# Developing New Practice Plan - Please Review



## Dionysus (Aug 30, 2011)

Hey guys, 

I am really excited about the idea of streamlining my practice routine in order to cover all my bases. In my hast, however, I wonder if I might have forgotten any essentials. I would really appreciate it if I could get your takes, and constructive criticisms, on my "plan". 

Here she is: 

It is a 6 day a week plan cycling through 2 or 4 week intervals. Every week two cover songs will be selected with a goal of completion for the ending of the 6 day cycle; if a song is not completed in that time frame it will be resumed the following week. The songs will be broken down, like the practice routine, into two groups/aspects: Chordal study and Lead/Scale study. 

( Weeks # 1 and 2) 

Monday - Keys C,G,D
Tuesday - Keys A, E,B
Wednesday - Keys F#, C#, G#
Thursday - Keys D#, A#, F
Friday - 1 hr to go over technical problems of selected song. 1 hr play through songs.
Saturday - 1hr to preform songs, 1 hr of open playing. 
Sunday - Rest 


Major and Minor Scales Section: 


-----------------------------10 Min Warm up chromatic exercises------------------------------------


1) 30 Mins Major Scale: (90 bpm goal)


-10 mins ascending & descending (3rd,4th,5th,6th,7th) 
-10 changing through patterns (moving up the neck) 
-10 Pentatonic Major Runs (move up in 3rd and 4ths) 

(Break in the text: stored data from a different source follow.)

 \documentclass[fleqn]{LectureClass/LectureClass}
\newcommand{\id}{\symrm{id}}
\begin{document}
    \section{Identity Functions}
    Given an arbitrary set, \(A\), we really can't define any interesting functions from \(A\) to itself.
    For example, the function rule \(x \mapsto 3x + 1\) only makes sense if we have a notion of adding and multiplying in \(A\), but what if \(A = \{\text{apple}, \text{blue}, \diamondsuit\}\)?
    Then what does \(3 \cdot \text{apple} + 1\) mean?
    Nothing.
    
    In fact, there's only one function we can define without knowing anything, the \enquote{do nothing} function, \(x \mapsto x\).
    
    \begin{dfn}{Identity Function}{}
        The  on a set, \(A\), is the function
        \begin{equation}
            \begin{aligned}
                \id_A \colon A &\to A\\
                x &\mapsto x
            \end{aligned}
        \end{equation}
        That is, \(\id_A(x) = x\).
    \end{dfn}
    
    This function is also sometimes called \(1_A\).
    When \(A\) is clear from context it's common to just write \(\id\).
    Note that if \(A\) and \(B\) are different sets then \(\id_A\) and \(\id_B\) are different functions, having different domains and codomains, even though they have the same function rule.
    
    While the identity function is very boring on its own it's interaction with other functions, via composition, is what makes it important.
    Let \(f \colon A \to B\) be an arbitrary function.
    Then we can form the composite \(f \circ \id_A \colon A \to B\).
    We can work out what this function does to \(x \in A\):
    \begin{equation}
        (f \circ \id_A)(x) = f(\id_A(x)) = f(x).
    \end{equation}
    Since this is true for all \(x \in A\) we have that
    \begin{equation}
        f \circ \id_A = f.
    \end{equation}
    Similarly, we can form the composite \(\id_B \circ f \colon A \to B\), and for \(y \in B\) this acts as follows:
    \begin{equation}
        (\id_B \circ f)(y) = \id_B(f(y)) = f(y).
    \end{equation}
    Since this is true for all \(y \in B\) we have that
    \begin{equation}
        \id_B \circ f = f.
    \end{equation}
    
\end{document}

30 Mins Minor Scales: (90 bpm goal) 


-10 mins ascending & descending (3rd,4th,5th,6th,7th) 
-10 changing through patterns (moving up the neck) 
-10 Pentatonic Major Runs (move up in 3rd and 4ths) 




Song Repertoire Study: 




Cover Practice: (End of week completion goal) 

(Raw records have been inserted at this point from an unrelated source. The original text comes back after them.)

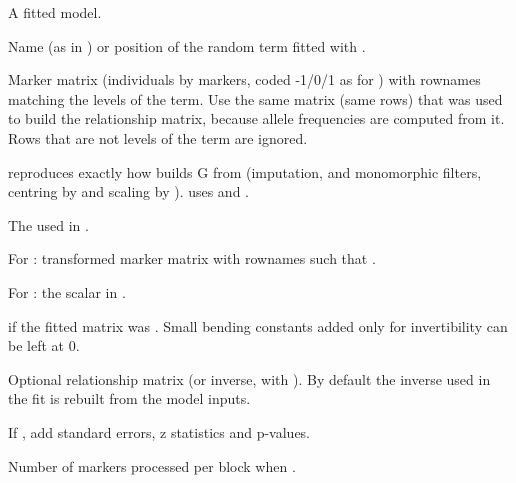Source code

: \documentclass[a4paper]{book}
\begin{document}
\begin{Arguments}
\begin{ldescription}
\item[\code{object}] A fitted  model.
\item[\code{term}] Name (as in ) or position of the random term fitted with .
\item[\code{M}] Marker matrix (individuals by markers, coded -1/0/1 as for
) with rownames matching the levels of the term. Use the
same matrix (same rows) that was used to build the relationship matrix,
because allele frequencies are computed from it. Rows that are not levels of
the term are ignored.
\item[\code{method}]  reproduces exactly how 
builds G from  (imputation,  and monomorphic filters,
centring by  and scaling by ).  uses
 and .
\item[\code{min.MAF}] The  used in .
\item[\code{Z}] For : transformed marker matrix with rownames
such that .
\item[\code{scale}] For : the scalar  in .
\item[\code{blend}] \eqn{\lambda}{} if the fitted matrix was .
Small bending constants added only for invertibility can be left at 0.
\item[\code{Gu}] Optional relationship matrix (or inverse, with ).
By default the inverse used in the fit is rebuilt from the model inputs.
\item[\code{se}] If , add standard errors, z statistics and p-values.
\item[\code{chunk}] Number of markers processed per block when .
\end{ldescription}
\end{Arguments}
%
\end{document}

10 Mins to learn new lead part/bars of song 
10 Mins to work out specific picking patterns or technical issues of song 
10 Mins to match lead work with chordal movements 




Ear Training: 




10 Mins to learn melody of song 
10 Mins to learn bass elements of song 




Older song: 


- 20 Mins to brush up on lead work of already acquired song 



(Weeks #3-4) 

Monday - Keys C,G,D
Tuesday - Keys A, E,B
Wednesday - Keys F#, C#, G#
Thursday - Keys D#, A#, F
Friday - 1 hr to go over technical problems of selected song. 1 hr play through songs.
Saturday - 1hr to preform songs, 1 hr of open playing. 
Sunday - Rest 

Major and Minor Harmony Section: 

-----------------------------10 Min Warm up chromatic exercises------------------------------------


1) 40 Mins Major Chord Scale: 

Focus on learning 2 -3 new chordal families cycle


-10 mins ascending & descending horizontally
-10 mins ascending & descending in vertically 
-10 mins on leaning new major and dom 5th chords
-10 mins on learning new minor and diminished chords


2) 20 mins on Arpeggio Study:




Song Repertoire Study: 




Cover Practice: (End of week completion goal) 




10 Mins to learn new chord progressions 
10 Mins to learn chordal pattern and relationships 
10 Mins to match lead work with chordal movements 


 Composition: 




30 mins to composition






Sorry if this is a bit mess. It is a work in progress !


----------



## Guest (Apr 21, 2012)

Wow! Quite a busy schedule. Are you cramming for an audition for a
zappa-ish band? lol. jes kidding. Have fun with it! That's the secret.
With your enthusiasm, you're going where you want to be.


----------



## bw66 (Dec 17, 2009)

Wow! Very ambitious! 

My biggest concern would be whether you have a history of playing that many hours in a week? If not, I would work up your playing time slowly - no more than a 10% increase week to week.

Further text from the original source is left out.